Proximity bias refers to when people in positions of authority show favouritism or give preferential treatment to employees who are closest to them physically.

The increase in remote and hybrid-working models across the UK has caused proximity bias to spike, as those in positions of management connect more favourably with those they see in person rather than online.

Why is it a problem in today’s workplace?

A key driver of proximity bias is the antiquated assumption that people are more productive in an office environment than at home.
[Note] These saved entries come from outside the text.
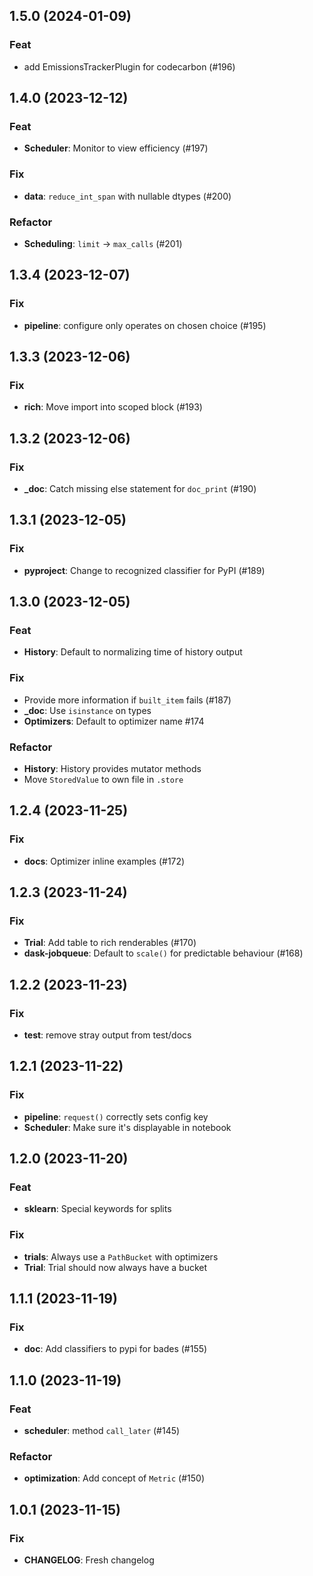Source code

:## 1.5.0 (2024-01-09)

### Feat

- add EmissionsTrackerPlugin for codecarbon (#196)

## 1.4.0 (2023-12-12)

### Feat

- **Scheduler**: Monitor to view efficiency (#197)

### Fix

- **data**: `reduce_int_span` with nullable dtypes (#200)

### Refactor

- **Scheduling**: `limit` -> `max_calls` (#201)

## 1.3.4 (2023-12-07)

### Fix

- **pipeline**: configure only operates on chosen choice (#195)

## 1.3.3 (2023-12-06)

### Fix

- **rich**: Move import into scoped block (#193)

## 1.3.2 (2023-12-06)

### Fix

- **_doc**: Catch missing else statement for `doc_print` (#190)

## 1.3.1 (2023-12-05)

### Fix

- **pyproject**: Change to recognized classifier for PyPI (#189)

## 1.3.0 (2023-12-05)

### Feat

- **History**: Default to normalizing time of history output

### Fix

- Provide more information if `built_item` fails (#187)
- **_doc**: Use `isinstance` on types
- **Optimizers**: Default to optimizer name #174

### Refactor

- **History**: History provides mutator methods
- Move `StoredValue` to own file in `.store`

## 1.2.4 (2023-11-25)

### Fix

- **docs**: Optimizer inline examples (#172)

## 1.2.3 (2023-11-24)

### Fix

- **Trial**: Add table to rich renderables (#170)
- **dask-jobqueue**: Default to `scale()` for predictable behaviour (#168)

## 1.2.2 (2023-11-23)

### Fix

- **test**: remove stray output from test/docs

## 1.2.1 (2023-11-22)

### Fix

- **pipeline**: `request()` correctly sets config key
- **Scheduler**: Make sure it's displayable in notebook

## 1.2.0 (2023-11-20)

### Feat

- **sklearn**: Special keywords for splits

### Fix

- **trials**: Always use a `PathBucket` with optimizers
- **Trial**: Trial should now always have a bucket

## 1.1.1 (2023-11-19)

### Fix

- **doc**: Add classifiers to pypi for bades (#155)

## 1.1.0 (2023-11-19)

### Feat

- **scheduler**: method `call_later` (#145)

### Refactor

- **optimization**: Add concept of `Metric` (#150)

## 1.0.1 (2023-11-15)

### Fix

- **CHANGELOG**: Fresh changelog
This has led to the tendency to overvalue colleagues that are physically present over those that are connected remotely.

Further problems can arise, such as evaluating the work of onsite employees more highly than remote colleagues regardless of objective performance metrics, as well as further biases when projects are offered to onsite employees first.

These favouritisms can make remote workers feel disengaged and dispirited about their performance and career development opportunities, leading to further retraction from the business and company culture.

How to overcome proximity bias

Retaining remote and flexible working models is a key part of workplace equality, inclusion and diversity, so how do we avoid proximity bias?

  1. Consciously stay connected: Host regular 1-2-1s with each team member so no one gets left out of the loop.


  1. Switch your focus to output and outcomes: Ensure performance reviews are centred on what’s been achieved, not how much work you perceive to have been done.


  1. Be aware: Educate yourself and other managers about proximity bias – and all types of bias – so it’s top of mind and you can recognise when it may be at play.


  1. Request feedback: Proximity bias won’t go away overnight so ask for regular feedback from your remote/hybrid workers.